I had discovered a new kind of power, one that allowed me to speak without speaking.
Over the years, that raw nine-year-old voice strengthened, every repressed emotion transmuting and bursting through in the form of protective avenger.
I learned how to hone my blade, sharpening its edge to eviscerate with razor-sharp precision.
From navigating the cutthroat ambitions of the music industry, to the calculated politics of the boardroom, to stages in front of the judgment of thousands, I turned my affinity for words into a symbolic weapon, using it to both rally others together and ruthlessly draw blood from perceived threats.

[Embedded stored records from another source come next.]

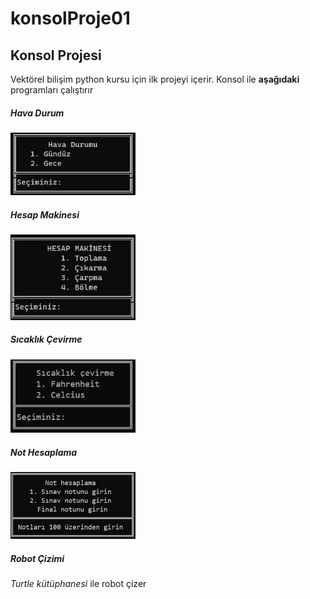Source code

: # konsolProje01
<h2>Konsol Projesi</h2>
<p>Vektörel bilişim python kursu için ilk projeyi içerir. Konsol ile <strong>aşağıdaki</strong> programları çalıştırır </p>
<h5><i>Hava Durum</i></h5>
<img src="./tanitim/02_proje01_hava.png" width='200' />
<h5><i>Hesap Makinesi</i></h5>
<img src="./tanitim/02_proje01_hesap.png" width='200' />
<h5><i>Sıcaklık Çevirme</i></h5>
<img src="./tanitim/sicaklikCevirme_proje01.png" width='200' />
<h5><i>Not Hesaplama</i></h5>
<img src="./tanitim/notHesaplama_proje01.png" width='200' />
<h5><i>Robot Çizimi</i></h5>
<p><em>Turtle kütüphanesi</em> ile <stront>robot</strong> çizer</p>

I wielded my sword against anyone who seized the voices of others: the men undermining women, the bigots preying upon the marginalized, those hurting and harming the people I love, those abusing power to oppress the powerless.
Armored like a tank and invulnerable within the realm of abstract principles and ideals, I said everything others could not or would not, willingly taking any hits that came my way.
As long as I shielded the pain for others, I could deny the reality of my own.
As long as I used my voice for advocacy, I could distract myself from speaking my own truth, fueled by the conviction that what I did for others was of greater importance and significance.
Yet, the caged silence still trembled.
And I often wondered when someone would notice and deem it worthy enough to unsheath their own blade to protect and free it.
—----
As I write this, I am in my New York apartment. A grey drizzle has blanketed the city in a fine mist and the chill reminds me that it’ll soon be time for coat weather.
Change is upon us again.
I look back on those periods of my life and consider how much of my art, language, and choices were mine and how much of it belonged or were in reaction to others.
Perhaps it is all and none at the same time.
An individual voice is easily heard in isolated silence, but can only be shaped and forged within the context of other voices.
The how and why of our expression could not exist without those who tried to suppress, influence, or control it, without refracting through the prism of our experiences.
Self-understanding ultimately emerges through this paradox, the contradictory tension erupting from the push-pull of who we were and who we have yet to be.
I’ve loved many times in my life.
Deeply, exquisitely, painfully.
And yet, I hadn’t dared to risk falling for the one person whom I had never been able to accept, forgive, or acknowledge as worthy enough.
Because this love requires shedding costumes and armor, relinquishing control and fear, and leaving the refuge of invulnerability to surrender to our humanity.
To be human means to be scarred memory and untouched imagination, bounded mortality and ceaseless possibility, bleeding disbelief and renewed longing.
The deepest connection we seek and yearn for is not with another.
It is with who we are.
It may have taken a lifetime of loves to love myself.
But when I did, I unlocked the cage and the silence finally soared free.